According to Sue Davies, outreach and aquatic coordinator at the Columbia Shuswap Invasive Species Society, it’s up to people in B.C. to keep the disease from ravaging fish in local lakes and rivers.
Whirling disease is caused by an invasive microscopic parasite known as known as myxobolus cerebralis. Victims of the disease are young salmonids, a family of fish including whitefish, trout and salmon, keystone species which are vital to the ecosystems in B.C. waters according to Davies.
Once the spores enter a fish, they feast on cartilage and multiply rapidly. The weakened cartilage in the backbone causes the fish to become deformed and crooked, and as the name suggests, infected fish are often found swimming in an abnormal whirling pattern. The fish excretes parasitic spores through its gills and feces, further spreading the disease.
The disease makes it difficult for young fish to swim and avoid predators, and causes them to die prematurely.

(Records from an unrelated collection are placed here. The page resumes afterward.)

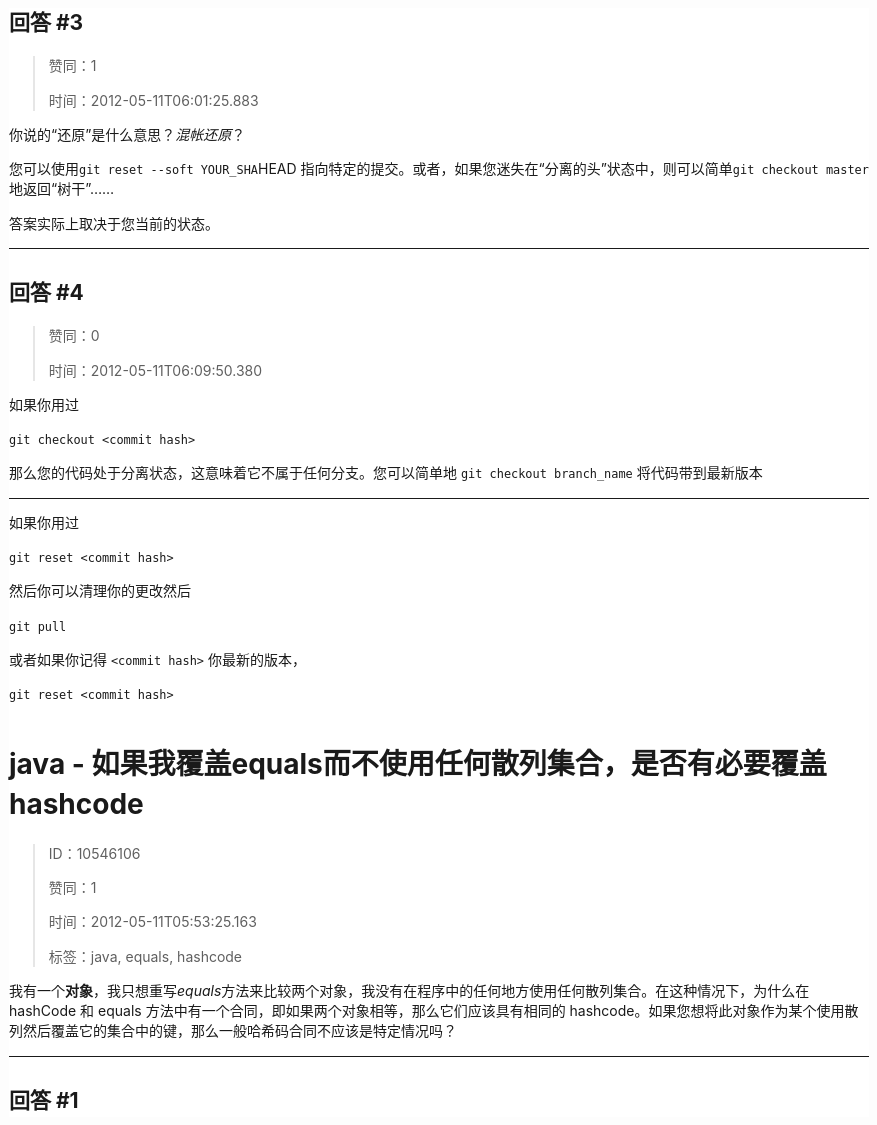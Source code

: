 ## 回答 #3

> 赞同：1
> 
> 时间：2012-05-11T06:01:25.883

你说的“还原”是什么意思？*混帐还原*？

您可以使用`git reset --soft YOUR_SHA`HEAD 指向特定的提交。或者，如果您迷失在“分离的头”状态中，则可以简单`git checkout master`地返回“树干”……

答案实际上取决于您当前的状态。

* * *

## 回答 #4

> 赞同：0
> 
> 时间：2012-05-11T06:09:50.380

如果你用过

`git checkout <commit hash>`

那么您的代码处于分离状态，这意味着它不属于任何分支。您可以简单地 `git checkout branch_name` 将代码带到最新版本

* * *

如果你用过

`git reset <commit hash>`

然后你可以清理你的更改然后

`git pull`

或者如果你记得 `<commit hash>` 你最新的版本，

`git reset <commit hash>`

# java - 如果我覆盖equals而不使用任何散列集合，是否有必要覆盖hashcode

> ID：10546106
> 
> 赞同：1
> 
> 时间：2012-05-11T05:53:25.163
> 
> 标签：java, equals, hashcode

我有一个**对象**，我只想重写*equals*方法来比较两个对象，我没有在程序中的任何地方使用任何散列集合。在这种情况下，为什么在 hashCode 和 equals 方法中有一个合同，即如果两个对象相等，那么它们应该具有相同的 hashcode。如果您想将此对象作为某个使用散列然后覆盖它的集合中的键，那么一般哈希码合同不应该是特定情况吗？

* * *

## 回答 #1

Whirling disease has devastated fish populations in North America since the 1950s. In certain regions, including Montana and Colorado, the disease has caused a 90 per cent population decrease of salmonid species. There are currently no known occurrences of whirling disease in B.C., however the Bow River, which runs through Banff and Lake Louise just across the divide to Alberta, is infected. It was first detected in Canada at Banff National Park in 2016.
“We as fisher people, as boaters, we can prevent the spread of this disease,” said Davies. “We don’t want it to damage our lakes, our fish, our recreation opportunities.”

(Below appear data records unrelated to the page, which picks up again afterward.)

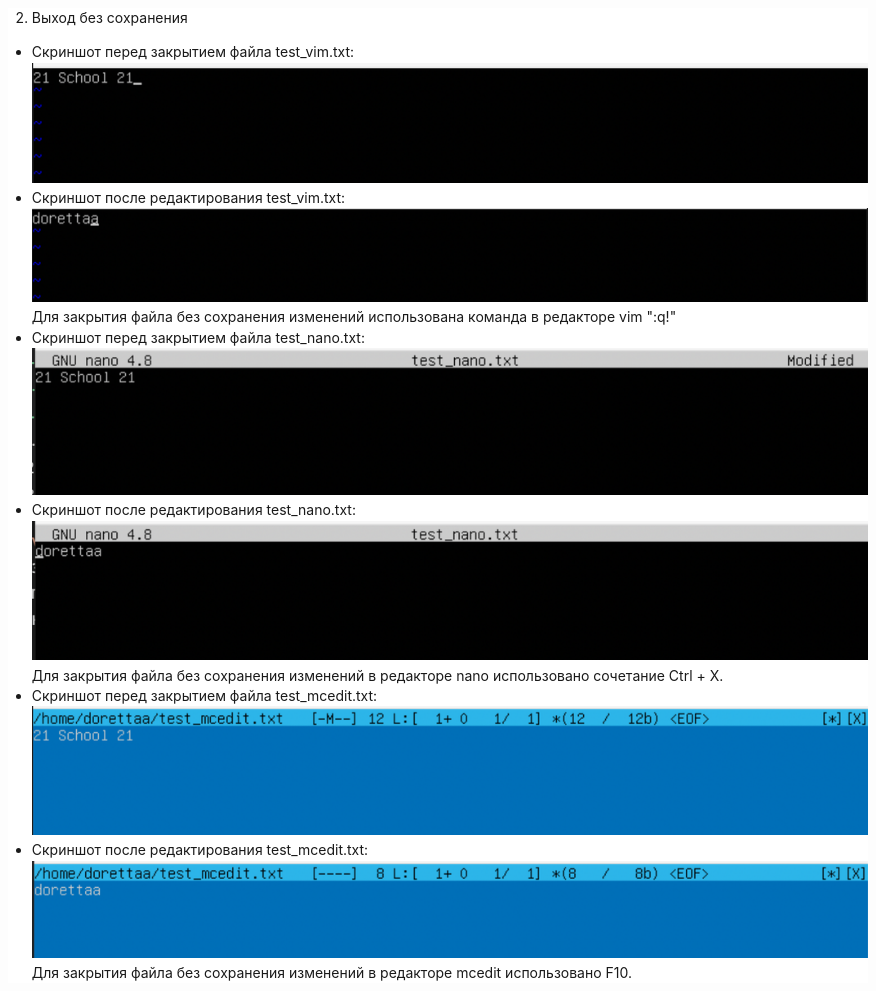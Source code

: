  2) Выход без сохранения
  - Скриншот перед закрытием файла test_vim.txt:  
    ![vim edit nosave](../misc/images/7_1_2.png)
  - Скриншот после редактирования test_vim.txt:  
    ![vim result](../misc/images/7_1_3.png)  
  Для закрытия файла без сохранения изменений использована команда в редакторе vim ":q!"
  - Скриншот перед закрытием файла test_nano.txt:  
    ![nano edit nosave](../misc/images/7_2_2.png)
  - Скриншот после редактирования test_nano.txt:  
    ![nano result](../misc/images/7_2_3.png)    
  Для закрытия файла без сохранения изменений в редакторе nano использовано сочетание Ctrl + X.
  - Скриншот перед закрытием файла test_mcedit.txt:  
    ![mcedit edit nosave](../misc/images/7_3_2.png)
  - Скриншот после редактирования test_mcedit.txt:  
    ![mcedit result](../misc/images/7_3_3.png)  
  Для закрытия файла без сохранения изменений в редакторе mcedit использовано F10.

According to Davies, locals need to be vigilant and ensure that they don’t transmit whirling disease into local watersheds through the mud and debris on their boats and equipment. Once the disease reaches local waters, there’s no way to stop it from spreading downstream, and once infected, it’s impossible to remove. If a portion of the Columbia River were to be infected, all bodies of water downstream would also be devastated.
Anglers and recreational boaters must take steps to stop transmission by cleaning, draining, and fully drying anything that’s been in the water, including boats, boots, waders, and anything that might touch mud. Fishing bait should never be used in more than one place, and fish should never be taken across a watershed boundary for cleaning or gutting.
Davies added that infectious molecules can bypass water treatment plants and continue downstream into a body of water, so fish waste should be placed in the garbage and not down the drain.
Most of the species affected are regularly caught both for game and commercially.
“As a human being, we like to go fishing and eat fish, so we want to protect the game population,” said Davies. “We wanna make sure there’s actually fish out there to catch.”
Additionally, these species are vital to the environment. The loss of a keystone species would have major ramifications on the rest of the ecosystem according to Davies.
Members of the public are encouraged to report any suspected invasive species using the provincial Report Invasives BC smartphone application or, if invasive mussels are suspected, to call the Report All Poachers and Polluters hotline at 1-877-952-7277.